Micropure - Pascal Broccolichi
Le premier relève du graphisme, avec une série de dessins, Micropure, mettant en scène des objets imaginaires producteurs, générateurs de sons, des sirènes par exemple. Ces illustrations épurées, sur des fonds plutôt neutres, noirs, nous emmènent dans de surprenants paysages où le son est suggéré par les objets, dans une atmosphère nocturne relevant presque de la science-fiction. Une autre série de dessins, de plus grands formats, nommés Aliasing, prennent appui sur des défauts numériques dus à de mauvais traitements d'images qui produisent des effets de crénelages. L'artiste reprend à son compte ces défauts, comme une matière à retravailler, produisant ainsi, après un minutieux travail de recomposition couche après couche, le sentiment d'ondes, de vibrations diffuses, se propageant dans d'obscures atmosphères. Le noir est toujours ici la couleur dominante.
Aliasing - Pascal Broccolichi
D'ailleurs, l'espace de monstration et entièrement noir, du sol aux murs, les lumières mêmes ayant été tamisées de
gris.
Il semble que le fait de plonger le lieu dans une quasi obscurité soit un désir pour l'artiste de se couper du monde
extérieur. Le centre d'art débouche en effet sur une falaise dominant directement la vallée de la chimie, avec ses étendues d'usines, de cheminées... Il fallait donc ne pas trop entrer dans une
narration du paysage au premier degré, trop descriptive, trop anecdotique, collée de près au réel qui s'offre à nous lorsque nous sortons de l'exposition. Le noir est donc une sorte de filtre
décontextualisant l'intérieur, l'œuvre, de l'extérieur, avec son environnement bien réel dans une sorte d'exaspération industrielle.

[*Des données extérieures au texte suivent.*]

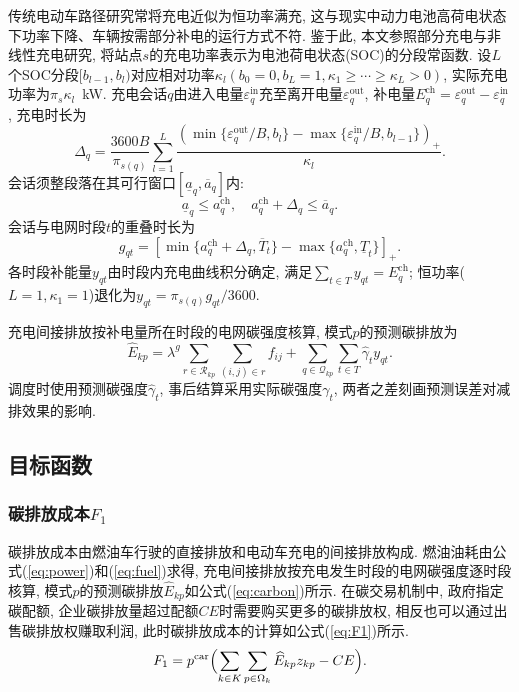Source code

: \documentclass{setp-new}
\begin{document}
传统电动车路径研究常将充电近似为恒功率满充,
这与现实中动力电池高荷电状态下功率下降、车辆按需部分补电的运行方式不符.
鉴于此, 本文参照部分充电与非线性充电研究\cite{ref:45,ref:46},
将站点$s$的充电功率表示为电池荷电状态(SOC)的分段常函数.
设$L$个SOC分段$[b_{l-1},b_l)$对应相对功率$\kappa_l(b_0=0,b_L=1,\kappa_1\ge\cdots\ge\kappa_L>0)$,
实际充电功率为$\pi_s\kappa_l$~kW.
充电会话$q$由进入电量$\varepsilon_q^{\mathrm{in}}$充至离开电量$\varepsilon_q^{\mathrm{out}}$,
补电量$E_q^{\mathrm{ch}}=\varepsilon_q^{\mathrm{out}}-\varepsilon_q^{\mathrm{in}}$,
充电时长为
\begin{equation}
\Delta_q=\frac{3600 B}{\pi_{s(q)}}\sum_{l=1}^{L}
\frac{(\min\{\varepsilon_q^{\mathrm{out}}/B,b_l\}
-\max\{\varepsilon_q^{\mathrm{in}}/B,b_{l-1}\})_+}{\kappa_l}.
\label{eq:charge_duration}
\end{equation}
会话须整段落在其可行窗口$[\underline a_q,\overline a_q]$内:
\begin{equation}
\underline a_q\le a_q^{\mathrm{ch}},\quad a_q^{\mathrm{ch}}+\Delta_q\le\overline a_q.
\label{eq:charge_window}
\end{equation}
会话与电网时段$t$的重叠时长为
\begin{equation}
g_{qt}=[\min\{a_q^{\mathrm{ch}}+\Delta_q,\overline T_t\}-\max\{a_q^{\mathrm{ch}},\underline T_t\}]_+ .
\label{eq:charge_overlap}
\end{equation}
各时段补能量$y_{qt}$由时段内充电曲线积分确定, 满足$\sum_{t\in T}y_{qt}=E_q^{\mathrm{ch}}$;
恒功率($L=1,\kappa_1=1$)退化为$y_{qt}=\pi_{s(q)}g_{qt}/3600$.

充电间接排放按补电量所在时段的电网碳强度核算,
模式$p$的预测碳排放为
\begin{equation}
\widehat E_{kp}=\lambda^g\sum_{r\in\mathcal R_{kp}}\sum_{(i,j)\in r}f_{ij}
+\sum_{q\in\mathcal Q_{kp}}\sum_{t\in T}\widehat\gamma_t y_{qt}.
\label{eq:carbon}
\end{equation}
调度时使用预测碳强度$\widehat\gamma_t$, 事后结算采用实际碳强度$\gamma_t$,
两者之差刻画预测误差对减排效果的影响.

\subsection{目标函数}

\subsubsection{碳排放成本\texorpdfstring{$F_1$}{F1}}
碳排放成本由燃油车行驶的直接排放和电动车充电的间接排放构成.
燃油油耗由公式(\ref{eq:power})和(\ref{eq:fuel})求得,
充电间接排放按充电发生时段的电网碳强度逐时段核算,
模式$p$的预测碳排放$\widehat E_{kp}$如公式(\ref{eq:carbon})所示.
在碳交易机制中, 政府指定碳配额,
企业碳排放量超过配额$CE$时需要购买更多的碳排放权,
相反也可以通过出售碳排放权赚取利润, 此时碳排放成本的计算如公式(\ref{eq:F1})所示.
\begin{equation}
F_1=p^{\mathrm{car}}\Bigl(\sum_{k\in K}\sum_{p\in\Omega_k}\widehat E_{kp}z_{kp}-CE\Bigr).
\label{eq:F1}
\end{equation}
\end{document}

Quand au son, il est le résultat de plusieurs captations effectuées dans différents complexes industriels. Certains sont
proviennent d'usines désaffectées, où seule la résonance acoustique du lieu est captée. On perçoit ça et là des cliquetis mécaniques, des sifflement ténus de jets de vapeur, des ronronnements de
ventilations, de moteurs. Mais là encore, cette ambiance sonore n'est absolument pas la retranscription auditive des lieux. Plutôt une impression, des images fugaces, des sortes de traînées
oniriques qui rappellent le contexte industriel sans le peindre de façon réaliste. Les sons sons bruts, sans grands effets ajoutés, mais leur montage finement ciselé les rends quasiment
fantômatiques, comme une brume persistante d'où émergent parfois quelques incidences sonores. Certains passages, toute proportion gardée quand au discours et à la scénographie, rappellent les
drônes de la Monte Young, le noir se substituant ici au psychédélisme coloré de vert ou de rose...
Cette ouvre in situ, de par ses dessins et sons, plonge le spectateur-auditeur dans une immersion très prenante. On pourrait,
l'actualité aidant, se sentir quelque peu oppressé, notamment par une emprise sonore où des matières indistinctes se propageraient, nous submergeraient, s'infiltreraient en nous. Mais sans doute
est-ce là une résonance personnelle d'une écologie contemporaine mise à mal, que d'autres visiteurs ne ressentiront pas, et que l'artiste n'a sans doute pas imaginé une seule seconde.
Toujours est-il que cette exposition mérite de s'y plonger, du regard et de l'oreille, pour (res)sentir cette vallée de la
chimie avec la perception d'un artiste apportant sa vision neuve, extérieure, et poétiquement décalée des sites industriels environnants.